***** Exercise material

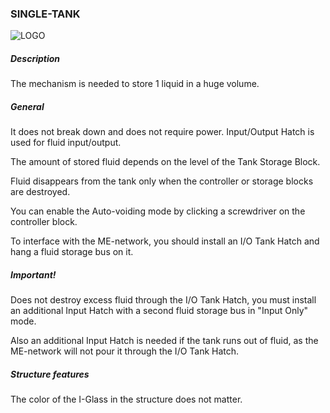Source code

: ### SINGLE-TANK

![LOGO](https://cdn.discordapp.com/attachments/916393114166525974/939742067645632522/SINGLE_TANK.png)

##### Description

The mechanism is needed to store 1 liquid in a huge volume.

##### General

It does not break down and does not require power. Input/Output Hatch is used for fluid input/output.

The amount of stored fluid depends on the level of the Tank Storage Block. 

Fluid disappears from the tank only when the controller or storage blocks are destroyed.

You can enable the Auto-voiding mode by clicking a screwdriver on the controller block.

To interface with the ME-network, you should install an I/O Tank Hatch and hang a fluid storage bus on it.

##### Important!

Does not destroy excess fluid through the I/O Tank Hatch, you must install an additional Input Hatch with a second fluid storage bus in "Input Only" mode.

Also an additional Input Hatch is needed if the tank runs out of fluid, as the ME-network will not pour it through the I/O Tank Hatch.

##### Structure features

The color of the I-Glass in the structure does not matter.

**********

Task brief: Which lines of the records above contain the word "controller"? Copy each of them.

Exercise answer:
Fluid disappears from the tank only when the controller or storage blocks are destroyed.
You can enable the Auto-voiding mode by clicking a screwdriver on the controller block.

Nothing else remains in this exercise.